▸ EXERCISE REQUIREMENTS
Exclude the pictures and transcribe the rest of the data below exactly.
== DATA TO EXAMINE ==
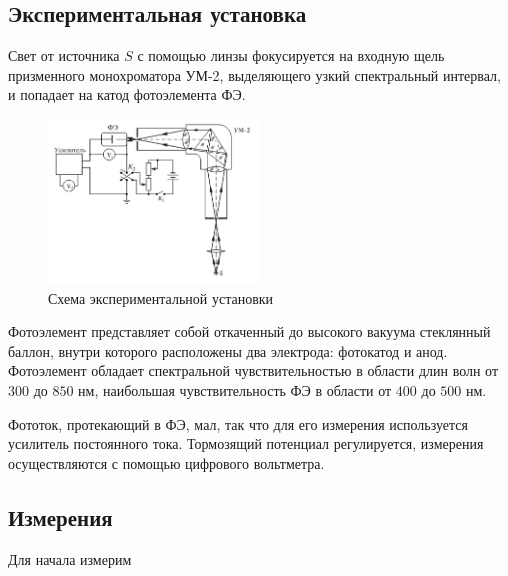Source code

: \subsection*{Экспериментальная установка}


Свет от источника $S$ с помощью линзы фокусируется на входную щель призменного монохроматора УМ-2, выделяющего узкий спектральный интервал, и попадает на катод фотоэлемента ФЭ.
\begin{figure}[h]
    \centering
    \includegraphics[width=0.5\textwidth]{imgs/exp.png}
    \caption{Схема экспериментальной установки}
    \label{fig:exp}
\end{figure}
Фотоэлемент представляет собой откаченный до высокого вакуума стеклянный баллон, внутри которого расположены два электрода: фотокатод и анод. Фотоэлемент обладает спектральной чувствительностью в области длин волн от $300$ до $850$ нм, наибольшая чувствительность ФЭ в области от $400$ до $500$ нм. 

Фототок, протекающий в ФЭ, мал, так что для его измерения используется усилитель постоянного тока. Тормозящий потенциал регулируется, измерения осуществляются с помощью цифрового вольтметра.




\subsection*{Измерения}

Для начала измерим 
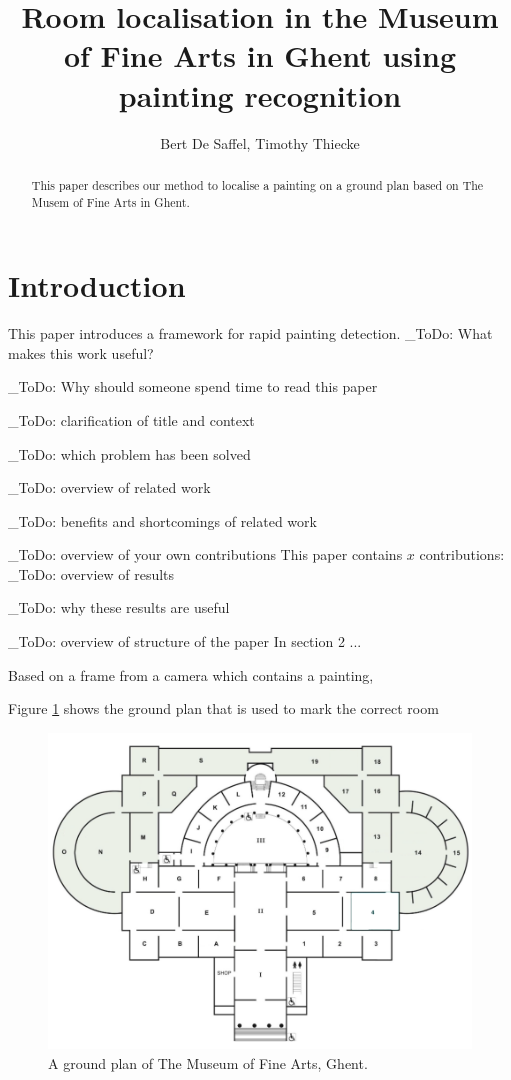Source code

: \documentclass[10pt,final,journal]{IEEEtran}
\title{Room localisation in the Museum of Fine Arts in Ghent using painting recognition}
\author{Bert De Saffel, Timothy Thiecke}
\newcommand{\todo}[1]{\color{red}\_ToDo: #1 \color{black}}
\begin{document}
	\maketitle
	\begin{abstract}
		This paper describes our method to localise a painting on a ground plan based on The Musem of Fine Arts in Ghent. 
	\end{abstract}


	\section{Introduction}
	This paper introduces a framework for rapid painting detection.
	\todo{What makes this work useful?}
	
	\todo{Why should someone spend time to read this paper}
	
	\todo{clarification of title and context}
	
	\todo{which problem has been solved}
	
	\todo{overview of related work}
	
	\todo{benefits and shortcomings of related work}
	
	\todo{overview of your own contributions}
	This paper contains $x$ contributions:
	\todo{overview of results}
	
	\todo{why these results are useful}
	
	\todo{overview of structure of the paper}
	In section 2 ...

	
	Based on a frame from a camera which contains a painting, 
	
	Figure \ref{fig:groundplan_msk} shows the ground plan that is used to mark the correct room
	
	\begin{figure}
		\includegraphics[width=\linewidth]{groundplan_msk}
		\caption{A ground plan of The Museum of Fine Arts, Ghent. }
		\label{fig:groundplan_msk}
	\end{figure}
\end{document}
===
▸ ANSWER TO THIS TASK
Source code

: \subsection*{Экспериментальная установка}


Свет от источника $S$ с помощью линзы фокусируется на входную щель призменного монохроматора УМ-2, выделяющего узкий спектральный интервал, и попадает на катод фотоэлемента ФЭ.
\begin{figure}[h]
    \centering
    \includegraphics[width=0.5\textwidth]{imgs/exp.png}
    \caption{Схема экспериментальной установки}
    \label{fig:exp}
\end{figure}
Фотоэлемент представляет собой откаченный до высокого вакуума стеклянный баллон, внутри которого расположены два электрода: фотокатод и анод. Фотоэлемент обладает спектральной чувствительностью в области длин волн от $300$ до $850$ нм, наибольшая чувствительность ФЭ в области от $400$ до $500$ нм. 

Фототок, протекающий в ФЭ, мал, так что для его измерения используется усилитель постоянного тока. Тормозящий потенциал регулируется, измерения осуществляются с помощью цифрового вольтметра.




\subsection*{Измерения}

Для начала измерим 
Source code

: \documentclass[10pt,final,journal]{IEEEtran}
\title{Room localisation in the Museum of Fine Arts in Ghent using painting recognition}
\author{Bert De Saffel, Timothy Thiecke}
\newcommand{\todo}[1]{\color{red}\_ToDo: #1 \color{black}}
\begin{document}
	\maketitle
	\begin{abstract}
		This paper describes our method to localise a painting on a ground plan based on The Musem of Fine Arts in Ghent. 
	\end{abstract}


	\section{Introduction}
	This paper introduces a framework for rapid painting detection.
	\todo{What makes this work useful?}
	
	\todo{Why should someone spend time to read this paper}
	
	\todo{clarification of title and context}
	
	\todo{which problem has been solved}
	
	\todo{overview of related work}
	
	\todo{benefits and shortcomings of related work}
	
	\todo{overview of your own contributions}
	This paper contains $x$ contributions:
	\todo{overview of results}
	
	\todo{why these results are useful}
	
	\todo{overview of structure of the paper}
	In section 2 ...

	
	Based on a frame from a camera which contains a painting, 
	
	Figure \ref{fig:groundplan_msk} shows the ground plan that is used to mark the correct room
	
	\begin{figure}
		\includegraphics[width=\linewidth]{groundplan_msk}
		\caption{A ground plan of The Museum of Fine Arts, Ghent. }
		\label{fig:groundplan_msk}
	\end{figure}
\end{document}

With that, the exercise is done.